*** Data to process ***
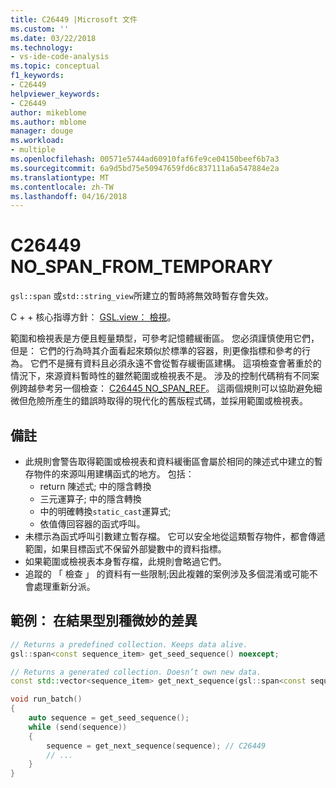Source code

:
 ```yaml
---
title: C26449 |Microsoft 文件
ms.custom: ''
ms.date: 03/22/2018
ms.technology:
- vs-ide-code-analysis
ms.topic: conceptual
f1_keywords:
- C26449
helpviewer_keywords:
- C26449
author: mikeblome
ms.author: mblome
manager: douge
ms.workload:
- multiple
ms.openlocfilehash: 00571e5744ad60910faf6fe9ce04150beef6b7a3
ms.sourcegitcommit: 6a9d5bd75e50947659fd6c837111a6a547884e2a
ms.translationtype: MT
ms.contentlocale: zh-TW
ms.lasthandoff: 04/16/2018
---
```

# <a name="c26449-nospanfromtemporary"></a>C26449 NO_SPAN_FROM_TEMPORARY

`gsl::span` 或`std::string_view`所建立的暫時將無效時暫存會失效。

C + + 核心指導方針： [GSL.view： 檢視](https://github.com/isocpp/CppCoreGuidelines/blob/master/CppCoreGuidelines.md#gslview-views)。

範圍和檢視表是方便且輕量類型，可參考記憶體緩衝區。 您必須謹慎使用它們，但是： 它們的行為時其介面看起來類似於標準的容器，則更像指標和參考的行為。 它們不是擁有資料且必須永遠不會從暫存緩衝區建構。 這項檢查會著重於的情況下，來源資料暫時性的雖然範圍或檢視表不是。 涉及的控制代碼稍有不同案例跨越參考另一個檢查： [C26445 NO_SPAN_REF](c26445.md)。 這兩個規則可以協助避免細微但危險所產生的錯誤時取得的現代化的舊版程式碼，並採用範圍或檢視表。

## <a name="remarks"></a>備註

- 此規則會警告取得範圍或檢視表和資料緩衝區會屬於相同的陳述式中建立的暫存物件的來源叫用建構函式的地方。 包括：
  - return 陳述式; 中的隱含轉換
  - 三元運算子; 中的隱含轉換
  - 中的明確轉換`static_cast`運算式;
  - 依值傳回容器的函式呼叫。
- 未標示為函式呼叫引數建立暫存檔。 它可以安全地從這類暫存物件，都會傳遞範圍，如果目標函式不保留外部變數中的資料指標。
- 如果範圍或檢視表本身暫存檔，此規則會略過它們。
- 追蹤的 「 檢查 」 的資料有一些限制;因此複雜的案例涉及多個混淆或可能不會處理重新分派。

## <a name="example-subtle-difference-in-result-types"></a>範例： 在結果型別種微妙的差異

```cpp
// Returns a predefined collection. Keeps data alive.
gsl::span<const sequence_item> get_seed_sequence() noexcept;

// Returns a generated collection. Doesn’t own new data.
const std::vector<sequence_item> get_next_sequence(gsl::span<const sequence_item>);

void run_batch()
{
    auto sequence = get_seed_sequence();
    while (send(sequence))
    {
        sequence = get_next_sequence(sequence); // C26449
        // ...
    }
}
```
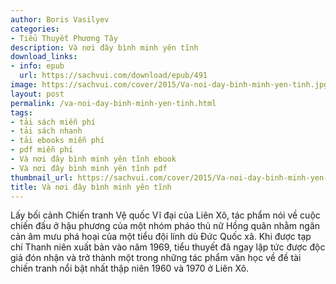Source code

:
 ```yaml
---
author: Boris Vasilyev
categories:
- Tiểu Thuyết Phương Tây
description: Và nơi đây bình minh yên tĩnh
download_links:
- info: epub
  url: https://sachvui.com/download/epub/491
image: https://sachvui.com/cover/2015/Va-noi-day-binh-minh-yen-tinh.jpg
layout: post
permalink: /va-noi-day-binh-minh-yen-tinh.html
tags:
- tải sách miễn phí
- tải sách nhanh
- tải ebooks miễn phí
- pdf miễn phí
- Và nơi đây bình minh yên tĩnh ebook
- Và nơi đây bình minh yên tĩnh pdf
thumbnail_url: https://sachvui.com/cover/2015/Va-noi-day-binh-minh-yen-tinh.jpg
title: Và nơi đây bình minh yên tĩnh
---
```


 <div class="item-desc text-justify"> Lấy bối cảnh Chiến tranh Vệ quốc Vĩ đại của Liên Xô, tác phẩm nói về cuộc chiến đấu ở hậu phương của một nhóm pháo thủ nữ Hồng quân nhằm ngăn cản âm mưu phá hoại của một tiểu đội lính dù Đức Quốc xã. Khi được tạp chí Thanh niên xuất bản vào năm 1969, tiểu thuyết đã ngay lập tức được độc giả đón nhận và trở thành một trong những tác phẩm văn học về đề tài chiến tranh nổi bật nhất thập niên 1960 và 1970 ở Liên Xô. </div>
*** End of Data to process ***
Task prompt:
Tally the lines of the records that contain "title", then write only the total.

Exercise solution:
2